Green boxes indicate that an individual may roll over any part of the IRA once every 12 months tax-free in this type of transfer. Red boxes indicate that although a rollover might be allowed, it will be a taxable transaction.
|Can you roll over?||Roth IRA||Traditional IRA||SIMPLE IRA||SEP-IRA||457(b)||401(k)||Designated Roth Account (in a 401(k), 403(b) or 457(b)|
|Traditional IRA||Yes||Yes||Yes, after two years||Yes||Yes||Yes||Yes||No|
|SIMPLE IRA||Yes, after two years||Yes, after two years||Yes||Yes, after two years||Yes, after two years||Yes, after two years||Yes, after two years||No|
|SEP-IRA||Yes||Yes||Yes, after two years||Yes||Yes||Yes||Yes||No|
|457(b)||Yes||Yes||Yes, after two years||Yes||Yes||Yes||Yes||Yes|
|Qualified plan, such as a 401(k)||Yes||Yes||Yes, after two years||Yes||Yes||Yes||Yes||Yes|
|403(b)||Yes||Yes||Yes, after two years||Yes||Yes||Yes||Yes||Yes|
|Designated Roth Account (in a 401(k), 403(b) or 457(b))||Yes||No||No||No||No||No||No||Yes|
Special rules also apply to other types of IRA rollover situations.
Inherited IRA rollover rules
People often leave their IRAs to spouses or other beneficiaries, and the IRS has specific rules for each situation depending on who inherits the account.
Rules for spouses: Spouses who inherit a traditional IRA have three options.
- Designate yourself as the account owner, and treat it as your own IRA.
- Roll the balance into a traditional IRA, 401(k), 403(b) or 457(b) plan.

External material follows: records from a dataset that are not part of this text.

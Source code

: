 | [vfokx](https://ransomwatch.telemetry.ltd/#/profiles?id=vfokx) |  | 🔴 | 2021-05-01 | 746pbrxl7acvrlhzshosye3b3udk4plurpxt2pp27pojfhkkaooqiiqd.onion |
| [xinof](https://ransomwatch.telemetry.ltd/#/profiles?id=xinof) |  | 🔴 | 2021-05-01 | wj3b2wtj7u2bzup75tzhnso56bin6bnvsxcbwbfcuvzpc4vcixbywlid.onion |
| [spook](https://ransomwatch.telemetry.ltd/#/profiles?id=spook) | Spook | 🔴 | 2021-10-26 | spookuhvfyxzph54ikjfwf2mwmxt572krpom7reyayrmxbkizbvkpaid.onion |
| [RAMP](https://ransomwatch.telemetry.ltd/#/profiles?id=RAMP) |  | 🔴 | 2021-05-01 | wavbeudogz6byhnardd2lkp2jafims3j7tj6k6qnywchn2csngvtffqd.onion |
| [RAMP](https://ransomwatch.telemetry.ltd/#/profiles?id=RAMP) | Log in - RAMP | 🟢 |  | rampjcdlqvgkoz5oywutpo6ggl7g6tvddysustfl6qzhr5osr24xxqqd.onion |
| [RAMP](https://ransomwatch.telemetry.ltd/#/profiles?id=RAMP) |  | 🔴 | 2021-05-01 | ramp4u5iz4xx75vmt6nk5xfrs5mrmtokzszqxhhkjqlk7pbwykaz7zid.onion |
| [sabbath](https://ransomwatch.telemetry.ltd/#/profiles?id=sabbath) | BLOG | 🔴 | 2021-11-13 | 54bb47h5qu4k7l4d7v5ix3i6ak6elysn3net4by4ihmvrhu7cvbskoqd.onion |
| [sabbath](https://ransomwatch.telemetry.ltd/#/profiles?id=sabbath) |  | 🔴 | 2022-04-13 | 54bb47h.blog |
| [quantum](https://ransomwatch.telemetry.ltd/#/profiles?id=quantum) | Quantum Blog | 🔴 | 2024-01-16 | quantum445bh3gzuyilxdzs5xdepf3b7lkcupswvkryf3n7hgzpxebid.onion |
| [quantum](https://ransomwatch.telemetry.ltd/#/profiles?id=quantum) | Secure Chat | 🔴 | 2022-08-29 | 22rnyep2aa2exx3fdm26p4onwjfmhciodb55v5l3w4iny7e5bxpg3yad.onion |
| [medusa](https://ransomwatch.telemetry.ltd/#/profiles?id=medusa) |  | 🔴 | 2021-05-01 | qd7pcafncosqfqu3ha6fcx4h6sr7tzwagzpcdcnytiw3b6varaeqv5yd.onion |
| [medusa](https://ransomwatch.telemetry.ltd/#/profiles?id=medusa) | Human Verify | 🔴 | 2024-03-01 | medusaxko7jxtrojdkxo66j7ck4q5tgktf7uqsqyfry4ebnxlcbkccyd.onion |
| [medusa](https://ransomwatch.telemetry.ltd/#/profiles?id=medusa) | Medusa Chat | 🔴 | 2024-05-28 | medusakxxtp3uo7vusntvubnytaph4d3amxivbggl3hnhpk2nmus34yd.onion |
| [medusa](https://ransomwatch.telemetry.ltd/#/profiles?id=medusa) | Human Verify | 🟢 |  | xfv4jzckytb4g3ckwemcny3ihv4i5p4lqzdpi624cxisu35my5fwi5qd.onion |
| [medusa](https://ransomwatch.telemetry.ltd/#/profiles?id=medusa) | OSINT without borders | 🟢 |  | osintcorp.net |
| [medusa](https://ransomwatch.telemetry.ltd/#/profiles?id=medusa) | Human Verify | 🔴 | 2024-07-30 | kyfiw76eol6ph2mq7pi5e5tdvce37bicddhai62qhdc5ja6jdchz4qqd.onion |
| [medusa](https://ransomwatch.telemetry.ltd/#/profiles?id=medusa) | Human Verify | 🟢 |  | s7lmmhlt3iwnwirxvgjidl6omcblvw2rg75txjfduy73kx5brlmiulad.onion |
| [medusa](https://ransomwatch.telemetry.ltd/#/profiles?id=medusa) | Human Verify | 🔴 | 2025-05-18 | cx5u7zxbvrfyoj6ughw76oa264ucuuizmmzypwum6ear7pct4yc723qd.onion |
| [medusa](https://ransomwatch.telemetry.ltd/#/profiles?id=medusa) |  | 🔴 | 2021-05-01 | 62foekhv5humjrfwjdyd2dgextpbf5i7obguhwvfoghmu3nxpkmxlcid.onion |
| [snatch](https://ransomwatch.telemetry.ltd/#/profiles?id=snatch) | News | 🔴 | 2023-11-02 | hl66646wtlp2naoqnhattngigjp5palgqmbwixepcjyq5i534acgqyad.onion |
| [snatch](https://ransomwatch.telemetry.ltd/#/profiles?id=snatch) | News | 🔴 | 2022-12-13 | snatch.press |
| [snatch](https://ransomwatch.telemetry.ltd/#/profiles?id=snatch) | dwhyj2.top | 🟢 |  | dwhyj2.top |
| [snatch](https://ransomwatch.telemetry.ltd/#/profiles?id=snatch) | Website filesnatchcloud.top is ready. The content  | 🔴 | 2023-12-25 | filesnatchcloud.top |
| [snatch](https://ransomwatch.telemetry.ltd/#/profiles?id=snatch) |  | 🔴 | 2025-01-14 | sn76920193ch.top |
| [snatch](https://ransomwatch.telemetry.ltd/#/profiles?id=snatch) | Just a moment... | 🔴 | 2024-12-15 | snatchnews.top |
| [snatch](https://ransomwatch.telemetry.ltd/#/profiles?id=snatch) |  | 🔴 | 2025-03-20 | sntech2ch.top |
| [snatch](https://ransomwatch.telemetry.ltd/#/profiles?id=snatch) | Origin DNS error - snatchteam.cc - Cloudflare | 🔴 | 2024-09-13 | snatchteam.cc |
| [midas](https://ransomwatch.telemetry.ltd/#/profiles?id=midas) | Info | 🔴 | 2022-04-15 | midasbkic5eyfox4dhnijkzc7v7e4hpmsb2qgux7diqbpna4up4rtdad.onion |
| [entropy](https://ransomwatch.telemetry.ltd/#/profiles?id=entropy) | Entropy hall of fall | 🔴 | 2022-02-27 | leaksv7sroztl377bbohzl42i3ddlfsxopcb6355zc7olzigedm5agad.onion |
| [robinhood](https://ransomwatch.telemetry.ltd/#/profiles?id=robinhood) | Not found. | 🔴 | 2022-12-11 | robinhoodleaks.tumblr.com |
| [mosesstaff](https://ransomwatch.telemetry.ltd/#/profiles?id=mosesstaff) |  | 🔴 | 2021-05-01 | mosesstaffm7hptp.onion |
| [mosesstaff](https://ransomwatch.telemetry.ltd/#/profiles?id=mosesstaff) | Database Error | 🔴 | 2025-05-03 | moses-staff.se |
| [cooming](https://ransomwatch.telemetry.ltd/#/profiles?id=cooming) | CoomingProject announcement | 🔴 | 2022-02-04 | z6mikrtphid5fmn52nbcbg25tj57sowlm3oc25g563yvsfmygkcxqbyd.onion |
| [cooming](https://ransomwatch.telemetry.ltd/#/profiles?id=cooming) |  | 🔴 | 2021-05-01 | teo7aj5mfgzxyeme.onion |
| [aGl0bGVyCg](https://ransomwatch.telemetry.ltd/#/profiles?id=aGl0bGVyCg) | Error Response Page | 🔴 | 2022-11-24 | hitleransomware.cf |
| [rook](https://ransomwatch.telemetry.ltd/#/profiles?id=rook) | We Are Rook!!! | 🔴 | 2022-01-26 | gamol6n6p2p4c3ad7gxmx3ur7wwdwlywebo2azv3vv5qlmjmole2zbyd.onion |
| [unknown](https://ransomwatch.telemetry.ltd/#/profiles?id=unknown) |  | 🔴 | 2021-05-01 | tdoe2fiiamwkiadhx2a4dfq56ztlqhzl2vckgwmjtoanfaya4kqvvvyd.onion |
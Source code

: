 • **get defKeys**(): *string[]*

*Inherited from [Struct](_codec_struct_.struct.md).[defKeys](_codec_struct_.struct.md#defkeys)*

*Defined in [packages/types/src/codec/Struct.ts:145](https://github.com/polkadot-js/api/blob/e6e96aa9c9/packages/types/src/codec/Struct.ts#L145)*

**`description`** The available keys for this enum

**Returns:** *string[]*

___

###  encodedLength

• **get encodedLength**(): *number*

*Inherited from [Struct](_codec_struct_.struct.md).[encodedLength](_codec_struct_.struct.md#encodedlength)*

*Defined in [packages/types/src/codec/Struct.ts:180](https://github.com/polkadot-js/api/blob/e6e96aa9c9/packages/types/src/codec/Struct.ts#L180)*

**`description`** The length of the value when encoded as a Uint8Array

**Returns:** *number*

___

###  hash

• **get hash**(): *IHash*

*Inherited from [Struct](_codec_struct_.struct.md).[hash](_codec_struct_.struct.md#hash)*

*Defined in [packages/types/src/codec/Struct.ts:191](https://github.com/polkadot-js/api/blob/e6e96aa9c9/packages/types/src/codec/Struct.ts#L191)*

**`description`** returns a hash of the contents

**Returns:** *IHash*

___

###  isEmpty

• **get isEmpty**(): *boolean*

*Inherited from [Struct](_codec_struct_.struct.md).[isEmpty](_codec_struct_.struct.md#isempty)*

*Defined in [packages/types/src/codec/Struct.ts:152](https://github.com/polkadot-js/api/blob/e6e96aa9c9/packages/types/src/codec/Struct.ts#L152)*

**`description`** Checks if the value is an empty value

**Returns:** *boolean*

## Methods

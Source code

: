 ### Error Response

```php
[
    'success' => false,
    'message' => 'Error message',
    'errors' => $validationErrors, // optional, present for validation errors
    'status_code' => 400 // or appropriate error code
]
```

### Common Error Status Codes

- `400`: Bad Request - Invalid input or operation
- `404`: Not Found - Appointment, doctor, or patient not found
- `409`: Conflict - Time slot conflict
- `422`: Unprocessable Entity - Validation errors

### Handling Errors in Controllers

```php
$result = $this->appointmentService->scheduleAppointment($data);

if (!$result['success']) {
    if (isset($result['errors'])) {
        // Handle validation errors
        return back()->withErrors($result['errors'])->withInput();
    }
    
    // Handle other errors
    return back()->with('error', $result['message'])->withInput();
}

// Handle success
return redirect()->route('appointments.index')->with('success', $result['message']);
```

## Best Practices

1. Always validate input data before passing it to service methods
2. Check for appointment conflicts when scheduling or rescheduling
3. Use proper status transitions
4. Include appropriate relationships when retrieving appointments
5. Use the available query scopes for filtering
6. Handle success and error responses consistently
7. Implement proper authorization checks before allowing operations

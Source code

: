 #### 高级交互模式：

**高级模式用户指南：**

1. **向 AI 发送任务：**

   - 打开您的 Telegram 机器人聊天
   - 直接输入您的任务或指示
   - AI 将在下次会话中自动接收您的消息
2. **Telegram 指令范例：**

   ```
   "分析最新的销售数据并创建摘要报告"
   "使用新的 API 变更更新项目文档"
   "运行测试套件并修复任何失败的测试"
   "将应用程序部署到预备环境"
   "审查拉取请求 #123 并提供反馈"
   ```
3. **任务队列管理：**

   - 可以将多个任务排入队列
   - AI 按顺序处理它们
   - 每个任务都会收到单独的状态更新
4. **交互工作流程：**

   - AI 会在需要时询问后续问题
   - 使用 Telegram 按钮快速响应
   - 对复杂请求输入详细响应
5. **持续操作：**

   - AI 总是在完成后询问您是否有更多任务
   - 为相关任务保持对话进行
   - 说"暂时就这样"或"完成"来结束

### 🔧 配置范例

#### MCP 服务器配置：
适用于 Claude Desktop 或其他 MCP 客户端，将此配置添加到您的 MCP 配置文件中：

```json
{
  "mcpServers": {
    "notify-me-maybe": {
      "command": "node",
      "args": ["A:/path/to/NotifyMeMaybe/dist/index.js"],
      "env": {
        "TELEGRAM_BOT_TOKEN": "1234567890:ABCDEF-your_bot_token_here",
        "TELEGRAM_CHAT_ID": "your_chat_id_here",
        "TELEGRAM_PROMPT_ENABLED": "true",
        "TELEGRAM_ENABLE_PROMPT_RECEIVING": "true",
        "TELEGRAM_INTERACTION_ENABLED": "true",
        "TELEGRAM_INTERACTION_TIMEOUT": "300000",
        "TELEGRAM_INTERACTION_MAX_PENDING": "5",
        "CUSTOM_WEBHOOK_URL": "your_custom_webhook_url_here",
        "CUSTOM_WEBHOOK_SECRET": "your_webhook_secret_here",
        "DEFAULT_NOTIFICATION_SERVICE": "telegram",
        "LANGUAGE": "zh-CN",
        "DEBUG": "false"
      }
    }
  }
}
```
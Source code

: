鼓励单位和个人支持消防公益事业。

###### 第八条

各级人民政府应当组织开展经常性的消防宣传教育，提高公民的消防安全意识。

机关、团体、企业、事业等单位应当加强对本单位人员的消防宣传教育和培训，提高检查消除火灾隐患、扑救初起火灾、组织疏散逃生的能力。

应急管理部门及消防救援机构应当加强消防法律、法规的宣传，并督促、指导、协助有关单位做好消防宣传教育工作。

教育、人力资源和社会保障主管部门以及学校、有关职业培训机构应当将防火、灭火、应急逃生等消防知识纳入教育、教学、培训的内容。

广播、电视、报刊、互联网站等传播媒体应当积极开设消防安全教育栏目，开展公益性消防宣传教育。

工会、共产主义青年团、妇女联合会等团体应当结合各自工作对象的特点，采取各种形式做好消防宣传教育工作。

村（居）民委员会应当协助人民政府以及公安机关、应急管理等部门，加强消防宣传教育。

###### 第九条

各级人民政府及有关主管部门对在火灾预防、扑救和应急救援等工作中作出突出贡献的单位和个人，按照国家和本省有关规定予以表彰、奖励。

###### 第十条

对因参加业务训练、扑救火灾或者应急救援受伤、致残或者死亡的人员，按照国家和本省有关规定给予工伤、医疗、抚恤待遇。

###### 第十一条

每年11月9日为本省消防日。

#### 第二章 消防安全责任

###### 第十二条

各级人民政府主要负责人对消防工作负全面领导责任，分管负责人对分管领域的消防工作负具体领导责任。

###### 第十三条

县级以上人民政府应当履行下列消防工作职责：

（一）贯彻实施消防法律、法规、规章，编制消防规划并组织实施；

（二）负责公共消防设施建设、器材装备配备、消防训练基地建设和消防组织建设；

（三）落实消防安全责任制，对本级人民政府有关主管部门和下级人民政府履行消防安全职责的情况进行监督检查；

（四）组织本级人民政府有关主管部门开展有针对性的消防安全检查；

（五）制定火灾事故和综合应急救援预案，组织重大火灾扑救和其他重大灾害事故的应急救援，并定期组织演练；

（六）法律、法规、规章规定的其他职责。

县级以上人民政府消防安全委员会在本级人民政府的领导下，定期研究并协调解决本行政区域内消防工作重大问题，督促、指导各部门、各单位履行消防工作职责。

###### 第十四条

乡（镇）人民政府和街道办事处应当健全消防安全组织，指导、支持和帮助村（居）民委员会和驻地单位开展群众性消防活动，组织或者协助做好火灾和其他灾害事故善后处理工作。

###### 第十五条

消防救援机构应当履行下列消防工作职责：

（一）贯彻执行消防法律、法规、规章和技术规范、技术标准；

- Qualify yourself as the beneficiary of the plan rather than treat the IRA as your own.
If you receive a distribution from your deceased spouse’s IRA, you have 60 days to roll the distribution into your own IRA, as long as the distribution isn’t a required distribution.
Rules for other beneficiaries: If you inherit a traditional IRA from someone other than your spouse, you can’t treat it as your own by making contributions or rolling any amount in or out of the account. However, nonspouse beneficiaries can make trustee-to-trustee transfers if the new IRA is in the name of the deceased IRA for the benefit of the beneficiary.
Rollover mistakes to avoid
To avoid problems with your rollover, it’s best to do a trustee-to-trustee transfer or have the check made out to the custodian of your new account, rather than having the check issued to you. When the check is made payable to you, potential problems could arise.
- It might be tempting to keep the money.
- You could miss the 60-day rollover window.
- You might inadvertently make more than one rollover within 365 days.
Any of these scenarios could lead to additional taxes and early-withdrawal penalties.
Reporting rollovers on your tax return
Rollovers — even tax-free ones — have to be reported on your tax return. Typically, the plan trustee or custodian will issue a 1099-R reporting the rollover amount. If the rollover is tax-free, the amount rolled over should appear in Box 1, with a zero in Box 2a and a G in box 7.
Occasionally, plan custodians or trustees issue incorrect 1099-Rs that show a tax-free rollover as a taxable transaction, so review the form carefully. You can ask the trustee to send you a corrected 1099-R if it was issued incorrectly. You should discuss the rollover with your tax professional before they prepare your return to ensure the rollover is reported correctly.
The bottom line on IRA rollovers
Before you roll over your old retirement savings, consider all of your available options and the new account’s investment options and fees. The process for rolling funds into an IRA is relatively straightforward, but messing it up can have serious consequences — for your tax bill and your future retirement nest egg.